Covered Entities and Business Associates should have clear procedures in place to ensure that employees can securely and confidentially report HIPAA violations. This ensures that all violations are reported, and can help reduce the scope of the violations. It is also important that they foster trust amongst employees to encourage them to report any HIPAA violations that they suspect or witness.
Within the Covered Entity or Business Associate, a HIPAA violation should be reported as soon as it is detected. The person who discovered the violation should report to the HIPAA Privacy Officer or HIPAA Security Officer within the organization (which, in smaller organizations, may be consigned to the single role of “HIPAA Compliance Officer”). These Compliance Officers can then investigate the violation and its cause. They can also assess the severity and scope of the violation.
All violations, whether intentional, accidental, or incidental, should be reported.
The Compliance Officer can then file the violation with the Office for Civil Rights. Alternatively, if an employee or patient has concerns, they may also file a complaint directly with the OCR. Again, this should be done as soon as possible after a violation has been discovered, but certainly within the 180-day window specified by HIPAA. In some cases, this 180-day limit may be extended if there is sufficient cause.

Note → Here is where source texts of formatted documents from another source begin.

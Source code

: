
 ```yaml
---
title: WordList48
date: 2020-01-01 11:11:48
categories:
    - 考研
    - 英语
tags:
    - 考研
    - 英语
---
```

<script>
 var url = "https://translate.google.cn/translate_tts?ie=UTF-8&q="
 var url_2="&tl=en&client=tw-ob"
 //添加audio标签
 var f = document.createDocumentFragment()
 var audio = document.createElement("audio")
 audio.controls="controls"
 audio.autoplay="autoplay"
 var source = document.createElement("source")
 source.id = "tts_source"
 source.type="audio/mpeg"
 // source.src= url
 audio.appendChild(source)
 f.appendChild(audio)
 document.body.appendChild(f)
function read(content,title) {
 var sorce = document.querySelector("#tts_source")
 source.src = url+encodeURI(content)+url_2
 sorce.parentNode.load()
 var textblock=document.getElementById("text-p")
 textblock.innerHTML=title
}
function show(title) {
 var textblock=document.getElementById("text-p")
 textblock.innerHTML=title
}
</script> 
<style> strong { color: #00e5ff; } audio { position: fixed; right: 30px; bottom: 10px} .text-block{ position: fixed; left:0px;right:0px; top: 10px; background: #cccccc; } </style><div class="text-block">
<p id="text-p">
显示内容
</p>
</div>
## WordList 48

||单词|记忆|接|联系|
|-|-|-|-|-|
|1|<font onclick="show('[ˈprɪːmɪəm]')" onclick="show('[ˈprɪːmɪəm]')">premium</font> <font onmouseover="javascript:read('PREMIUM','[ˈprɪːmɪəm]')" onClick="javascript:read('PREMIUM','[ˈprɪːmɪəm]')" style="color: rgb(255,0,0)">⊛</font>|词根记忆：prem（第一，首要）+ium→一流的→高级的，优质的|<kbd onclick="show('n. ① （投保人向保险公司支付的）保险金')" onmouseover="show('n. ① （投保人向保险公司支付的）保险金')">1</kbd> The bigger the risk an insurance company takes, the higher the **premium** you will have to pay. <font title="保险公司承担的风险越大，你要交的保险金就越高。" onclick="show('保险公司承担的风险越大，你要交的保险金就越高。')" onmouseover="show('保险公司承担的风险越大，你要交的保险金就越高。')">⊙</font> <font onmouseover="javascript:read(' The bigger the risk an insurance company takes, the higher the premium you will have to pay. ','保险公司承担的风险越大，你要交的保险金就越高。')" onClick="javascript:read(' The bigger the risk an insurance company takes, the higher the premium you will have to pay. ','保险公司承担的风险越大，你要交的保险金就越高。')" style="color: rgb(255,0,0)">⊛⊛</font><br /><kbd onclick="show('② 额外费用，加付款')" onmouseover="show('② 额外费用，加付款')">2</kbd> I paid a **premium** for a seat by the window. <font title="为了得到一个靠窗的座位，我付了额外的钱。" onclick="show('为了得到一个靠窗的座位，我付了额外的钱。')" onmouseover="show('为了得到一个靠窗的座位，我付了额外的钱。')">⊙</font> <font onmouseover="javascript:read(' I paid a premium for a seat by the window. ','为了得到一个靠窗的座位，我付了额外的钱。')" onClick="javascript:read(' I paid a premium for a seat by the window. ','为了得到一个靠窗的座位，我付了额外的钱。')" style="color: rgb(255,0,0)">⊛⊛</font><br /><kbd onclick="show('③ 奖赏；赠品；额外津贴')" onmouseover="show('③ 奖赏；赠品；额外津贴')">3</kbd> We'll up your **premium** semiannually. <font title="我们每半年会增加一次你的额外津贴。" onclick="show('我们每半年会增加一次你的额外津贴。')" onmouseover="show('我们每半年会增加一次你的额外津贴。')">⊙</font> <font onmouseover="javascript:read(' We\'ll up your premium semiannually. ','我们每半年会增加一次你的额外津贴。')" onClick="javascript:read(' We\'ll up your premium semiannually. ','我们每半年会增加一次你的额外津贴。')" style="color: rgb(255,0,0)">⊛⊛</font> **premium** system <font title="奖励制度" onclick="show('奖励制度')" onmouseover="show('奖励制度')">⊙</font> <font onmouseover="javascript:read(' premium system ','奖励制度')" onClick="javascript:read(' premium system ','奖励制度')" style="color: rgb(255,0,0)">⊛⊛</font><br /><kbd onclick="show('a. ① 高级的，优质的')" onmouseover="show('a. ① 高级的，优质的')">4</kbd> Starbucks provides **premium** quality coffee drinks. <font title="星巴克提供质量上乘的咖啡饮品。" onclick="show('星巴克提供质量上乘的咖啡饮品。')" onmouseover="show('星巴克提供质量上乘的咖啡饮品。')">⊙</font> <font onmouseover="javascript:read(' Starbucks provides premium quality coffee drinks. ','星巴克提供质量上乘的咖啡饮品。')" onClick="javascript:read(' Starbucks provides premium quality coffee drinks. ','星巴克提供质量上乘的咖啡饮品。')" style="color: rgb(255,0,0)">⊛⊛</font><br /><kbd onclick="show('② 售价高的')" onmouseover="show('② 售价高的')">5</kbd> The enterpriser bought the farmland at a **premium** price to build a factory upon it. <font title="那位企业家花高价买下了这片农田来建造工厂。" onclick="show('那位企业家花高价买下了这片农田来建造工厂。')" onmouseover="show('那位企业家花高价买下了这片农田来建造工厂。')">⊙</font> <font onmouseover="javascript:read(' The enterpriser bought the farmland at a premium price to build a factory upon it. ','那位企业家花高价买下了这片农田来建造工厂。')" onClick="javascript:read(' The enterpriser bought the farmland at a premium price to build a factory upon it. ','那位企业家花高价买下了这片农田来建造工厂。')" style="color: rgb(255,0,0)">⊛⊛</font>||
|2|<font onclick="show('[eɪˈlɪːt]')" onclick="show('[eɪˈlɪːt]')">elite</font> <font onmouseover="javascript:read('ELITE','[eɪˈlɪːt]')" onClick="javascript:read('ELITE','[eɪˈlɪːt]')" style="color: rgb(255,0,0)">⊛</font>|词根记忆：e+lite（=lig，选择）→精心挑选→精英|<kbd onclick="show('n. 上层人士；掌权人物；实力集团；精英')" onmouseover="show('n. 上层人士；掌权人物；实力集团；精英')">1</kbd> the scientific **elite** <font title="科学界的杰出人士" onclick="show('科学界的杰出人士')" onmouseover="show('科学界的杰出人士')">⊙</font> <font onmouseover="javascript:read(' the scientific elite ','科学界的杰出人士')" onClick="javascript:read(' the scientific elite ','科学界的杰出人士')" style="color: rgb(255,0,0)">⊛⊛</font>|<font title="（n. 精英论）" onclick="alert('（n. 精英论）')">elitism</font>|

Under the Breach Notification Rule, if a Covered Entity or Business Associate discovers that an individual’s PHI has been accessed by an unauthorized individual, they must notify the individual. If they do not have the correct contact details for 10 or more individuals, they must put a notification on its website for 90 days (or place an advert in a newspaper servicing the area).
If the breach affects more than 500 patients, the Secretary of the Department of Health and Human Services must be notified within 60 days of discovery of the breach. The media must also be notified if over 500 people are affected by the breach, within 60 days of discovering the breach.